Yeah, TTS also works well from Google but I use espeak on my personal profile too.

There are many other TTS libaries out there, simply nobody has made an Android App yet.

[–] rufus@discuss.tchncs.de 2 points 9 months ago* (last edited 9 months ago) (1 children)

Sure. Seems the Thorsten voice is in every FLOSS text-to-speech project. I think he (the real Thorsten) also does YouTube videos about that topic.

I don't know of any other free software Android speech software (that also speaks German) except for espeak. And I need something that can talk to me in the car. For other purposes it sounds a bit rough in my opinion. Eventually I would like something more state of the art with a more human-like sound. And something that properly ties into my Linux desktop and brings local STT and TTS to every application. I think the components are there already. But we're still missing the proper integration into both platforms. (And maybe a few more voices and training data for new ones in several languages.)

[–] Pantherina@feddit.de 2 points 9 months ago (1 children)

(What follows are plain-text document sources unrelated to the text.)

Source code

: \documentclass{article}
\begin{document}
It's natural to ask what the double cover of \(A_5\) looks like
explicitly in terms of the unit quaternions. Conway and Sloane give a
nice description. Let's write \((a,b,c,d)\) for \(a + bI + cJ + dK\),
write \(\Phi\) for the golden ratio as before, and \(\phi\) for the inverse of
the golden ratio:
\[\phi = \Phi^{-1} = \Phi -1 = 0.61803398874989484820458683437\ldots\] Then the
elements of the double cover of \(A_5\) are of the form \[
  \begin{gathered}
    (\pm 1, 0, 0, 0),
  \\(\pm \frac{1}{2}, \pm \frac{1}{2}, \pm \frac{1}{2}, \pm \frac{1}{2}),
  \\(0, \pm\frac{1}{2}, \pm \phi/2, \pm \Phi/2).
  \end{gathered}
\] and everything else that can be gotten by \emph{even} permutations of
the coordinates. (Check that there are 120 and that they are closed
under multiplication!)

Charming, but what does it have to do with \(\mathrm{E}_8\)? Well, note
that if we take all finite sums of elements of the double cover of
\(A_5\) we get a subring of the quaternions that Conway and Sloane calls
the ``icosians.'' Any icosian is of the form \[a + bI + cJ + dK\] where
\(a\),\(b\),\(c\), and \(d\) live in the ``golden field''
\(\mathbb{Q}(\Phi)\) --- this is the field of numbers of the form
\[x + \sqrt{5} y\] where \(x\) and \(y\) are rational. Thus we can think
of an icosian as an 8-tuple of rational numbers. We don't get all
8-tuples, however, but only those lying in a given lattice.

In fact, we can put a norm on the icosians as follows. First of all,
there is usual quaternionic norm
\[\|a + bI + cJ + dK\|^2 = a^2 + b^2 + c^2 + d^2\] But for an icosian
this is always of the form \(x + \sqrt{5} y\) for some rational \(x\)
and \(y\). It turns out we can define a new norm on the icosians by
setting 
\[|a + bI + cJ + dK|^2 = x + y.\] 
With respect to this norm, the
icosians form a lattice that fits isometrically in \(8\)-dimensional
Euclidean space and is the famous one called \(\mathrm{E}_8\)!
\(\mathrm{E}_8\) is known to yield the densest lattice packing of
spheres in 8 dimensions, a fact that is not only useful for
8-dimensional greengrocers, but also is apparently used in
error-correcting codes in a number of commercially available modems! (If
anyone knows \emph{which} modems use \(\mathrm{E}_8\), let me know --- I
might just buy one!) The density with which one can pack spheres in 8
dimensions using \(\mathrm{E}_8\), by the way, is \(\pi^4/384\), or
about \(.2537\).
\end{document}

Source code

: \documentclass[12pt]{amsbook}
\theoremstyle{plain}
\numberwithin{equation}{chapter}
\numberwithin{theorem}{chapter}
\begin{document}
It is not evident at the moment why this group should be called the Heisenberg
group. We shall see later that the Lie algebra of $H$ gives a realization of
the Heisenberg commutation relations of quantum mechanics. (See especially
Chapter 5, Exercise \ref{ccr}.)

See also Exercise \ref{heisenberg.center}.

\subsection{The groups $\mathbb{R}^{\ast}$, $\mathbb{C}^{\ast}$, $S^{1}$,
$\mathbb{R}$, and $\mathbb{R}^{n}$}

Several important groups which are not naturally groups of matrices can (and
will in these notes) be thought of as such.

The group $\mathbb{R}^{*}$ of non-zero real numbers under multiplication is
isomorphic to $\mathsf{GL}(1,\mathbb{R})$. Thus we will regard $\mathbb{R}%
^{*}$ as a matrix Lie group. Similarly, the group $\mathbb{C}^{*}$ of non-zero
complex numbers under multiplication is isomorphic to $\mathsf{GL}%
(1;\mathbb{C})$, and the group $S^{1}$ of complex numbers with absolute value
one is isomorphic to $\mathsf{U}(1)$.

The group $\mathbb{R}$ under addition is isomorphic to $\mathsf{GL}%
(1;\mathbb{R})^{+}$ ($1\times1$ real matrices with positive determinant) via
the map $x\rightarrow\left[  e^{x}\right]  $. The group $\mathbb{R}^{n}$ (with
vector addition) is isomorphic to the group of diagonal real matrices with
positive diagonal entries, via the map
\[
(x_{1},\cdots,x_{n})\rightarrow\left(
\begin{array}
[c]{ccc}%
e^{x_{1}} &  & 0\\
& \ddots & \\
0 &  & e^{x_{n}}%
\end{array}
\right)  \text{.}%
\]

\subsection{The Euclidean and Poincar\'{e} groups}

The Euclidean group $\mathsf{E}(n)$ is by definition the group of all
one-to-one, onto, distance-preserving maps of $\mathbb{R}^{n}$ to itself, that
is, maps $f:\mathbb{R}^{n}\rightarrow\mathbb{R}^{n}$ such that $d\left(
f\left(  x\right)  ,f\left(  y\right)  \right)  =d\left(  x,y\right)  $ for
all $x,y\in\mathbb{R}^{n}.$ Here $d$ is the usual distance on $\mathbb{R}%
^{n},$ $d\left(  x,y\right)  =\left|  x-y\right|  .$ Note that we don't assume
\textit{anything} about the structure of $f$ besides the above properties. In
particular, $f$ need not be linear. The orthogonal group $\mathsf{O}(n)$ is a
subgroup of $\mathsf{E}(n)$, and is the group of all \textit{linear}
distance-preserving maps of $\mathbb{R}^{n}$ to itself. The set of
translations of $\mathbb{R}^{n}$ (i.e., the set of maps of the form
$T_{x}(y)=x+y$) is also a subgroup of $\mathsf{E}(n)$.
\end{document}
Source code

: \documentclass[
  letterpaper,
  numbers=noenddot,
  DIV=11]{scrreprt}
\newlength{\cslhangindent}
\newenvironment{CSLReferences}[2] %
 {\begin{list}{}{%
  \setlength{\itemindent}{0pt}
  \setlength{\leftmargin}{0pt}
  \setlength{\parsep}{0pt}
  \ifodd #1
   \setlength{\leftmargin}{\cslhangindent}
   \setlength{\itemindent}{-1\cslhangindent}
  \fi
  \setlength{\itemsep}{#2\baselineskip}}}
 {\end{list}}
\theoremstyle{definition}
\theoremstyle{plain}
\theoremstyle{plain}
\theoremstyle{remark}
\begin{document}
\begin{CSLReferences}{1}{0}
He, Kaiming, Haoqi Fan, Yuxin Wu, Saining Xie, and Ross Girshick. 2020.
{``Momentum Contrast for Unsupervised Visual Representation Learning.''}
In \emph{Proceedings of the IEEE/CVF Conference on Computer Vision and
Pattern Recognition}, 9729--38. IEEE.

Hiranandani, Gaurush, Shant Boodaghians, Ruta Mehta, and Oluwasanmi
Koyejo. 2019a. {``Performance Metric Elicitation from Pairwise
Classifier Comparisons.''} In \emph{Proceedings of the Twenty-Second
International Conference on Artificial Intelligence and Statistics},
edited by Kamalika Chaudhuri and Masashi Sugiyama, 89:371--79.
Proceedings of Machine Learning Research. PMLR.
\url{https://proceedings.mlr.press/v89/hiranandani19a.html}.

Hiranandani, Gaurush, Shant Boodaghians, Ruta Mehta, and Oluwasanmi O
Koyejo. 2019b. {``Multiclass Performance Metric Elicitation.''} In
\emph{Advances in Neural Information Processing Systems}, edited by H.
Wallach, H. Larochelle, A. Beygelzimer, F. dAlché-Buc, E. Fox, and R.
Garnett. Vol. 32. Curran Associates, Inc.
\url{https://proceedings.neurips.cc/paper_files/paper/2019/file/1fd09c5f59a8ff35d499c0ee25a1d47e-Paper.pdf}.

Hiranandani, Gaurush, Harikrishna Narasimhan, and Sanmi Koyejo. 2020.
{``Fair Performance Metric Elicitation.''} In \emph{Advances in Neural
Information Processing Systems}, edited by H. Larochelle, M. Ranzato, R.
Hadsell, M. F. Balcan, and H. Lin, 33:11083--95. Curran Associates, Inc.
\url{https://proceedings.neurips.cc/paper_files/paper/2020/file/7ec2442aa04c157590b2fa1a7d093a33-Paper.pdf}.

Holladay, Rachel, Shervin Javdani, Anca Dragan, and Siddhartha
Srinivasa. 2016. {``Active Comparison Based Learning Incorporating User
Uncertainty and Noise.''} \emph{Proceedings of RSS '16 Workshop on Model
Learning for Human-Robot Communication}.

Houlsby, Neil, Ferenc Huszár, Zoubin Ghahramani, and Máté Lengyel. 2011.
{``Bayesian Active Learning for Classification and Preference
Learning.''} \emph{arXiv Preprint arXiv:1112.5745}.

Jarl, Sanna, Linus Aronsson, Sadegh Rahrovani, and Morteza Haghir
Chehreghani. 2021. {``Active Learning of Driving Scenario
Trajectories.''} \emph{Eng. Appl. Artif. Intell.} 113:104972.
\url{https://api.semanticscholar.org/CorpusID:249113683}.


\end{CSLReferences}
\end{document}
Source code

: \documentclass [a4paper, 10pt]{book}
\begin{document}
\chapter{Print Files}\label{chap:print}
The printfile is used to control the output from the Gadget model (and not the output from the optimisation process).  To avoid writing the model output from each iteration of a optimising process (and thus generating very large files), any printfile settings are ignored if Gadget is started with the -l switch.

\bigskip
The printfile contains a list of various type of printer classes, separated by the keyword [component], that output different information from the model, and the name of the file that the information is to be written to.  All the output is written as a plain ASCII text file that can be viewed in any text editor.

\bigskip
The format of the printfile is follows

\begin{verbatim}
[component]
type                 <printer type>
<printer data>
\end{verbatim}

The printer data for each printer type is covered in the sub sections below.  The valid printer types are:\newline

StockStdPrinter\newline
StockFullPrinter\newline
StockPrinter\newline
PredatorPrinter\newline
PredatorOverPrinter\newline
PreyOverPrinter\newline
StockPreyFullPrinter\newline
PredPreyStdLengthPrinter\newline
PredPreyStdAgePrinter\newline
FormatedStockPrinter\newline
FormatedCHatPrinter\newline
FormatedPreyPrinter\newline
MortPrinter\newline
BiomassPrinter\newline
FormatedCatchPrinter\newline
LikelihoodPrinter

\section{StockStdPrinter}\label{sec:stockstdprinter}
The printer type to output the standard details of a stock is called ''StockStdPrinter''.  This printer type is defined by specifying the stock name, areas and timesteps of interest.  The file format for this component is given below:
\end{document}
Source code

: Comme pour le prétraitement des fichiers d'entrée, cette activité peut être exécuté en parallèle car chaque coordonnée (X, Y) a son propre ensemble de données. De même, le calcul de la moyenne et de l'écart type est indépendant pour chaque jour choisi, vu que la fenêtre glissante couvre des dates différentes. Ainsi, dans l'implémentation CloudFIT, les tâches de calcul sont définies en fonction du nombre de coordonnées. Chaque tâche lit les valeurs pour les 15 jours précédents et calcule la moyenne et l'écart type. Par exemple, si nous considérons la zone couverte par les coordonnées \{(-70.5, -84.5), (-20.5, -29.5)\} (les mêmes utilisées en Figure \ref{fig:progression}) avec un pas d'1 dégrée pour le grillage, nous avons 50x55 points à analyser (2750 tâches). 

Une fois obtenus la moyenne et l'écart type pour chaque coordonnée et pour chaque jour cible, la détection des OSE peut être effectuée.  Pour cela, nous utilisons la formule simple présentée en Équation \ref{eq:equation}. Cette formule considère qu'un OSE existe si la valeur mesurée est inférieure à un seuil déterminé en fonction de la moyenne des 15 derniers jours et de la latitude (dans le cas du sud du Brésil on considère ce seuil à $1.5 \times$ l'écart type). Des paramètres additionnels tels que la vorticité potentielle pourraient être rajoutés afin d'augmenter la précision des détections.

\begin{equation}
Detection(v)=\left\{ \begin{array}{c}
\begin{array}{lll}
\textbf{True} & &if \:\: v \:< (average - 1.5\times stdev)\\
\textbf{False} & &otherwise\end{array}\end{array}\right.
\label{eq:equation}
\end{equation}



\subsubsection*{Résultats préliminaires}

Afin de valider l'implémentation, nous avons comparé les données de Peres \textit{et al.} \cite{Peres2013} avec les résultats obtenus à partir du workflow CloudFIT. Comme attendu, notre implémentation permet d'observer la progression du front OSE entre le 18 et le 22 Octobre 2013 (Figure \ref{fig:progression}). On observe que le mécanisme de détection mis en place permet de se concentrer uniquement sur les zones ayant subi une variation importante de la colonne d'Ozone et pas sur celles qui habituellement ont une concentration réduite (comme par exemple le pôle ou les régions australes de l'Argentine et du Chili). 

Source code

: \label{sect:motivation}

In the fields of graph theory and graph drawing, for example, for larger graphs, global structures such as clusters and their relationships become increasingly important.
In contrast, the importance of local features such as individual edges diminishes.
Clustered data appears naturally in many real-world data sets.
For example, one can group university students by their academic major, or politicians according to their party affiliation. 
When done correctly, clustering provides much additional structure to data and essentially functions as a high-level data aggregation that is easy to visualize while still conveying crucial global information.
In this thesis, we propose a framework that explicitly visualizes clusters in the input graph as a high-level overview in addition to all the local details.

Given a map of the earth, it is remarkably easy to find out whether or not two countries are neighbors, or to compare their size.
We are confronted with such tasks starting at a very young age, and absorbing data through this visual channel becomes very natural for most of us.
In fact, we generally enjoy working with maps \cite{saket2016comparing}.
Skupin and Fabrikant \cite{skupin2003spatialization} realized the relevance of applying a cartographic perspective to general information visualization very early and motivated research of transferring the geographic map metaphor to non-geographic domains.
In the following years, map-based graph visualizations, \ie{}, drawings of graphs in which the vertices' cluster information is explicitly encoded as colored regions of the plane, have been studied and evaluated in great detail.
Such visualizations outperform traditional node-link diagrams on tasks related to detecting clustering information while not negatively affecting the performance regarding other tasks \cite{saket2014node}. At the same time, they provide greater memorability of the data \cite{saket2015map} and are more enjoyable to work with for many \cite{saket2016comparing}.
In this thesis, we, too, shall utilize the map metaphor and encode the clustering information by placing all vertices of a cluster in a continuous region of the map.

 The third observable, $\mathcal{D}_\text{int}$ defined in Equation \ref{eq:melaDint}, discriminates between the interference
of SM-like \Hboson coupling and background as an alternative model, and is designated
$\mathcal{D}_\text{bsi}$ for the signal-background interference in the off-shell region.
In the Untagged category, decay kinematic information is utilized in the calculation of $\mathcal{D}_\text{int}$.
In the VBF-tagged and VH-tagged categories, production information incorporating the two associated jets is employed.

Crazy thing is, this is not magic.

There are dozens of companies doing that, even some for your own voice

You just need all phoneems (dt. Phonem) so just read a specific text multiple times, and you can have your own custom voice.

This just needs some funding, and the Mozilla Common Voice project should already have very sufficient data

[–] rufus@discuss.tchncs.de 2 points 9 months ago* (last edited 9 months ago) (1 children)

I think we're way past that. I've fiddled around a bit with 'bark' and another more common (open?) solution to do voice cloning. It takes like an 5 second audio clip of someone talking and it can extract features from that, train an AI model and transfer the 'style' of that voice to arbitrary speech. I don't really know if it's technically similar to the AI tools that can paint an astronaut on a horse and draw it in the style of van gogh... but it's the same idea. And bark and other tools can also synthesize speech with an AI model. You can just give it text and instruct it to talk in a relaxed female voice, and it'll do it. However, I wasn't able to get good results out of it. It's nice to play around with, but it's not yet feasible for real world use. And it takes a proper graphics card (or a cloud service that provides you with GPU compute) to run it.

I don't think these tools use phonemes and the old-fashioned ways of doing it. It is machine learning and AI 'magic' that makes those tools sound more smooth and realistic.

What I also like is coqui-ai. It seems to be entirely free and the samples sound on a complete next level compared to established tools like espeak-ng. Sadly it isn't packaged in any of the Linux distributions I use. And I really don't understand why. It also doesn't need crazy system specs. But it doesn't tie into the desktop at all and requires you to set up conda environments, handle the CUDA libraries and just running the 'pip install TTS' they listed on their github repo didn't do it for me.

(I excluded the commercial tools here. Big-Tech has some alright TTS. Google, Amazon, Apple, ... they're all usable. elevenlabs.io offer exceptionally good TTS, I think that's what the AI narrated YouTube videos are made with. And I sometimes use the button to convert heise online articles to speech while doing the laundry or other stuff in the house that doesn't take enough time for me to start a podcast. I just wish there was a button on my laptop that'd do the same thing with free software and offer similar quality.)

[Edit: Forget what I said last. I've been distro-hopping lately and it seems coqui-ai/TTS is avalable in the Linux I've installed last week. I'm going to try it tomorrow.]

[–] Pantherina@feddit.de 2 points 9 months ago (1 children)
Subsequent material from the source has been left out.